Fragmentos incendiários da explosão do “punk” britânico atravessaram mares e continentes e, com relativo “delay”, foram chegando a lugares fora do circuito – como Portugal ou o Brasil, cujas chamas ainda levaram alguns anos para inflamarem-se. Na Austrália chegou ainda no final dos anos 70 – mas particularmente UMA banda garantiu o carregamento da tocha. Claro que lá meio estava alguém destinado à uma surpreendente longevidade e aceitação – um tal de Nick Cave.

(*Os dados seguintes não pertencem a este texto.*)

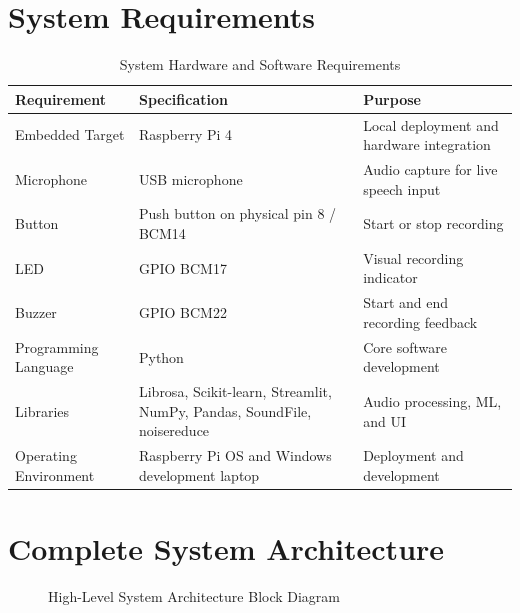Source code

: \documentclass[12pt,a4paper]{report}
\begin{document}
\section{System Requirements}
\begin{table}[H]
\centering
\caption{System Hardware and Software Requirements}
\begin{tabular}{p{4cm}p{5cm}p{5cm}}
\toprule
\textbf{Requirement} & \textbf{Specification} & \textbf{Purpose}\\
\midrule
Embedded Target & Raspberry Pi 4 & Local deployment and hardware integration\\
Microphone & USB microphone & Audio capture for live speech input\\
Button & Push button on physical pin 8 / BCM14 & Start or stop recording\\
LED & GPIO BCM17 & Visual recording indicator\\
Buzzer & GPIO BCM22 & Start and end recording feedback\\
Programming Language & Python & Core software development\\
Libraries & Librosa, Scikit-learn, Streamlit, NumPy, Pandas, SoundFile, noisereduce & Audio processing, ML, and UI\\
Operating Environment & Raspberry Pi OS and Windows development laptop & Deployment and development\\
\bottomrule
\end{tabular}
\end{table}

\section{Complete System Architecture}
\begin{figure}[H]
\centering
{}
\caption{High-Level System Architecture Block Diagram}
\end{figure}
\end{document}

Para os Birthday Party a arte era, literalmente, dar o corpo ao manifesto: vida e obra se confundiam numa banda que existia dramaticamente ao vivo num espaço de Melbourne para futuramente operarem algumas excursões mundiais de intenso frenesi. Com o tempo, tornaram-se ameaçadores: a música furiosa, a esquizofrenia e a transgressão começaram a misturar público e banda – numa proximidade física assustadora.

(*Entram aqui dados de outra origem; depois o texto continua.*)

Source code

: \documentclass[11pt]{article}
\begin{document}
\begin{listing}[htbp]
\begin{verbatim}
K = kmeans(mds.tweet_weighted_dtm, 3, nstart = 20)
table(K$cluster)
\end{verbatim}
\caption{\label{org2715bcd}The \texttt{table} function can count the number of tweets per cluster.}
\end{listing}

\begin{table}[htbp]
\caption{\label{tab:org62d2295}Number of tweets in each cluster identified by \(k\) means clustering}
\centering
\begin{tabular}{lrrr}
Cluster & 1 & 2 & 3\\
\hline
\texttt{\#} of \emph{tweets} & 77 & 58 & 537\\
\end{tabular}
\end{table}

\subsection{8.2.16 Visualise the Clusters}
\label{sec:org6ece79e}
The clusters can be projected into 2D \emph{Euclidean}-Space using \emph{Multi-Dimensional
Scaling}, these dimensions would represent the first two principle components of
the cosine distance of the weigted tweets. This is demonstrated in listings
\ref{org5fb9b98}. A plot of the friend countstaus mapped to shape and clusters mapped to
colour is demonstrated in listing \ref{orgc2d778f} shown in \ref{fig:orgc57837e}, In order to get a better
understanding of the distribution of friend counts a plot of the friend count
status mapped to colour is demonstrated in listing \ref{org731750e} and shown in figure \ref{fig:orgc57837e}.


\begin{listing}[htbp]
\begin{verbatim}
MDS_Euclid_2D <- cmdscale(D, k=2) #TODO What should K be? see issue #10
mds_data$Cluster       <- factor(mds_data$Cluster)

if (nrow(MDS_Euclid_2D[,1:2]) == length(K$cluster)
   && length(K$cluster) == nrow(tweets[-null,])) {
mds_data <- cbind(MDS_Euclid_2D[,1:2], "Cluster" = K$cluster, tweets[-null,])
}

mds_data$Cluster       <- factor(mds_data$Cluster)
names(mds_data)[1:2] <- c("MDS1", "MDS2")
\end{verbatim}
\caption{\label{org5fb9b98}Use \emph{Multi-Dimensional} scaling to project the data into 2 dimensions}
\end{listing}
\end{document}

Mas Londres era a metrópole e o que eles encontraram por lá, enquanto passaram fome durante um ano com muitos poucos concertos, era uma grande pasmaceira. Se o “punk” foi a grande explosão, o que lhes aguardava não eram nada mais que cinzas. Num momento quase hilário, o guitarrista Rowland S. Howard debocha de um cartaz de um evento no qual participavam – onde, aludindo a verve esmaecida de bandas como Echo & The Bunnymen, Teardrop Explodes e Psychedelic Furs (com uma ligeira ressalva para este último), elogiava o facto de ser uma sorte eles serem da Austrália. O único amigo que fariam na Inglaterra ao longo dos anos seria outro “outsider” – Mark E. Smith, dos Fall.

Entre animações, reveladoras entrevistas de arquivos e vastos momentos onde deixa a música e as performances falarem por si, o cineasta Ian White tenta captar o dinamismo inquieto da banda. Um dos momentos gloriosos é a gravação do incrível teledisco de “Nick the Stripper”: um terreno nos arredores de Melbourne, uma profusão de malucos (alguns emprestados a um manicómio!), fogos postos e um Nick Cave a tapar-se apenas com um pano “nas partes” – tudo feito ilegalmente, sem licenças e com enormes riscos.

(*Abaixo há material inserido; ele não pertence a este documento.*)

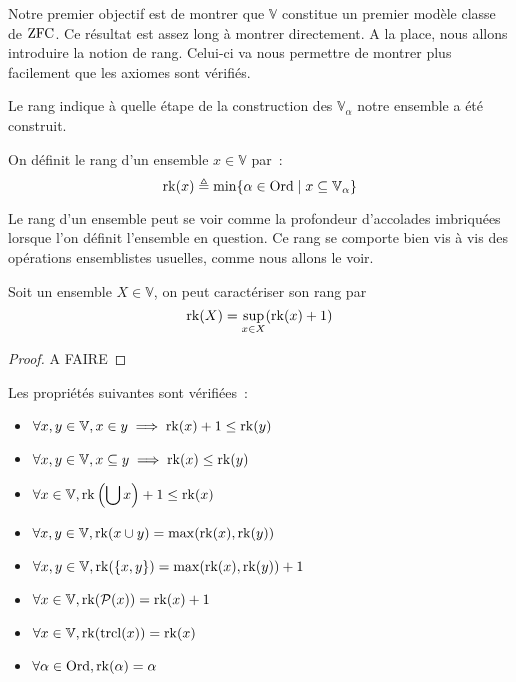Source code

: Notre premier objectif est de montrer que $\mathbb V$ constitue un premier
modèle classe de $\operatorname{ZFC}$. Ce résultat est assez long à montrer directement. A la
place, nous allons introduire la notion de rang. Celui-ci va nous permettre de
montrer plus facilement que les axiomes sont vérifiés.

Le rang indique à quelle étape de la construction des $\mathbb V_\alpha$ notre
ensemble a été construit.

\begin{definition}[Rang]
  On définit le rang d'un ensemble $x\in\mathbb V$ par~:
  \[\operatorname{rk}(x) \triangleq \min \{\alpha \in \operatorname{Ord}\mid x\subseteq \mathbb V_\alpha\}\]
\end{definition}

Le rang d'un ensemble peut se voir comme la profondeur d'accolades imbriquées
lorsque l'on définit l'ensemble en question. Ce rang se comporte bien vis à vis
des opérations ensemblistes usuelles, comme nous allons le voir.

\begin{proposition}\label{prop.cara.rk}
  Soit un ensemble $X\in\mathbb V$, on peut caractériser son rang par
  \[\operatorname{rk}(X) = \sup_{x \in X} (\operatorname{rk}(x) + 1)\]
\end{proposition}

\begin{proof}
  A FAIRE
\end{proof}

\begin{property}
  Les propriétés suivantes sont vérifiées~:
  \begin{itemize}
  \item $\forall x,y\in\mathbb V, x\in y \implies \operatorname{rk}(x) + 1 \leq \operatorname{rk}(y)$
  \item $\forall x,y\in\mathbb V, x\subseteq y \implies \operatorname{rk}(x) \leq \operatorname{rk}(y)$
  \item $\displaystyle \forall x\in\mathbb V,
    \operatorname{rk}\left(\bigcup x\right) + 1 \leq \operatorname{rk}(x)$
  \item $\forall x,y\in\mathbb V, \operatorname{rk}(x\cup y) = \max(\operatorname{rk}(x),\operatorname{rk}(y))$
  \item $\forall x,y\in\mathbb V, \operatorname{rk}(\{x,y\}) = \max(\operatorname{rk}(x),\operatorname{rk}(y)) + 1$
  \item $\forall x\in\mathbb V, \operatorname{rk}(\mathcal{P}(x)) = \operatorname{rk}(x) + 1$
  \item $\forall x\in\mathbb V, \operatorname{rk}(\operatorname{trcl}(x)) = \operatorname{rk}(x)$
  \item $\displaystyle \forall \alpha \in \operatorname{Ord}, \operatorname{rk}(\alpha) = \alpha$
  \end{itemize}
\end{property}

É digno de admiração que no meio da loucura generalizada aquele sujeito magricela, com os seus poemas no limite do romantismo, estaria destinado a virar uma instituição – daquelas que até ganha prémios “honoris causa” de universidades. No fim, se Londres não servia, Berlim adequava-se mais: o revigorante universo experimental da capital alemã rendeu a colaboração de longa data de Blixa Bargeld, dos ruidosos Einstürzende Neubaten – que acompanharia os Bad Seeds com o multinstrumentista dos “Party”, Mick Harvey. Mas isso foi depois: na cidade germânica, cai o pano. A chama simplesmente apagou-se como se devorada por um relâmpago.